* [EXERCISE]: Below are the records to retype. Keep every character exactly and leave out the pictures.

* [Collected data]:

+-------+

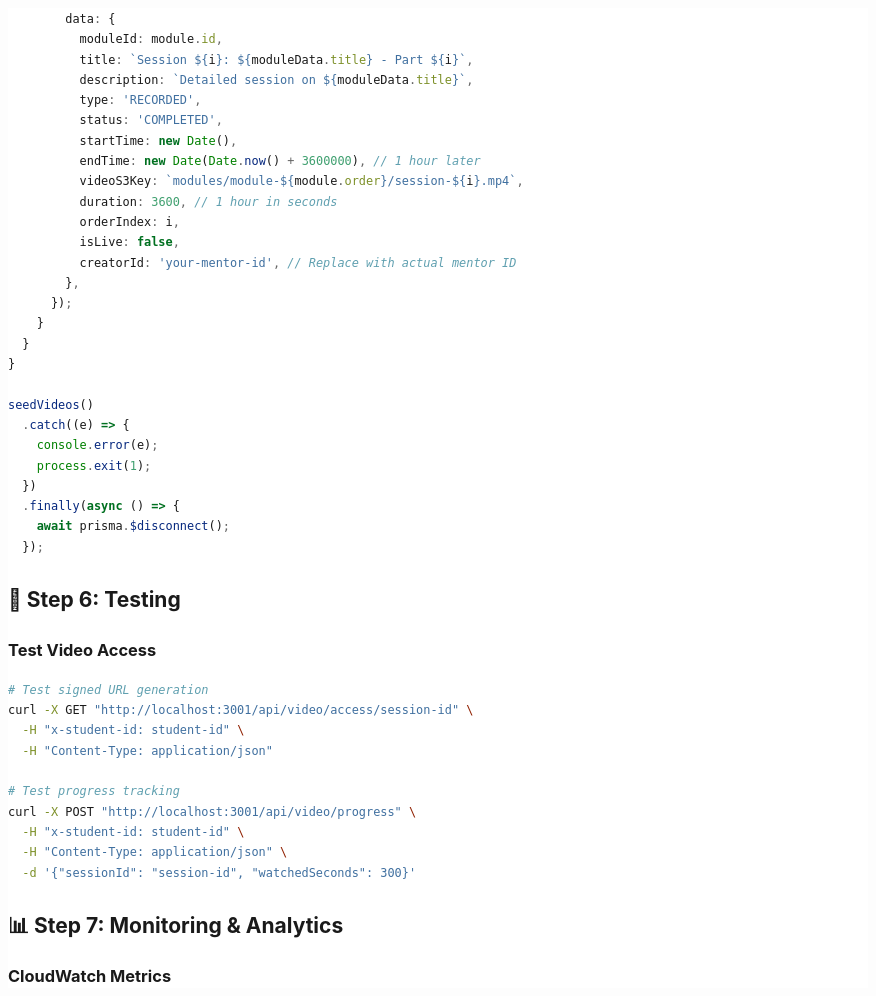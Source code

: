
 ```typescript
        data: {
          moduleId: module.id,
          title: `Session ${i}: ${moduleData.title} - Part ${i}`,
          description: `Detailed session on ${moduleData.title}`,
          type: 'RECORDED',
          status: 'COMPLETED',
          startTime: new Date(),
          endTime: new Date(Date.now() + 3600000), // 1 hour later
          videoS3Key: `modules/module-${module.order}/session-${i}.mp4`,
          duration: 3600, // 1 hour in seconds
          orderIndex: i,
          isLive: false,
          creatorId: 'your-mentor-id', // Replace with actual mentor ID
        },
      });
    }
  }
}

seedVideos()
  .catch((e) => {
    console.error(e);
    process.exit(1);
  })
  .finally(async () => {
    await prisma.$disconnect();
  });
```

## 🧪 Step 6: Testing

### Test Video Access

```bash
# Test signed URL generation
curl -X GET "http://localhost:3001/api/video/access/session-id" \
  -H "x-student-id: student-id" \
  -H "Content-Type: application/json"

# Test progress tracking
curl -X POST "http://localhost:3001/api/video/progress" \
  -H "x-student-id: student-id" \
  -H "Content-Type: application/json" \
  -d '{"sessionId": "session-id", "watchedSeconds": 300}'
```

## 📊 Step 7: Monitoring & Analytics

### CloudWatch Metrics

+-------+

* [WRITTEN ANSWER]:
Source code

:
 ```typescript
        data: {
          moduleId: module.id,
          title: `Session ${i}: ${moduleData.title} - Part ${i}`,
          description: `Detailed session on ${moduleData.title}`,
          type: 'RECORDED',
          status: 'COMPLETED',
          startTime: new Date(),
          endTime: new Date(Date.now() + 3600000), // 1 hour later
          videoS3Key: `modules/module-${module.order}/session-${i}.mp4`,
          duration: 3600, // 1 hour in seconds
          orderIndex: i,
          isLive: false,
          creatorId: 'your-mentor-id', // Replace with actual mentor ID
        },
      });
    }
  }
}

seedVideos()
  .catch((e) => {
    console.error(e);
    process.exit(1);
  })
  .finally(async () => {
    await prisma.$disconnect();
  });
```

## 🧪 Step 6: Testing

### Test Video Access

```bash
# Test signed URL generation
curl -X GET "http://localhost:3001/api/video/access/session-id" \
  -H "x-student-id: student-id" \
  -H "Content-Type: application/json"

# Test progress tracking
curl -X POST "http://localhost:3001/api/video/progress" \
  -H "x-student-id: student-id" \
  -H "Content-Type: application/json" \
  -d '{"sessionId": "session-id", "watchedSeconds": 300}'
```

## 📊 Step 7: Monitoring & Analytics

### CloudWatch Metrics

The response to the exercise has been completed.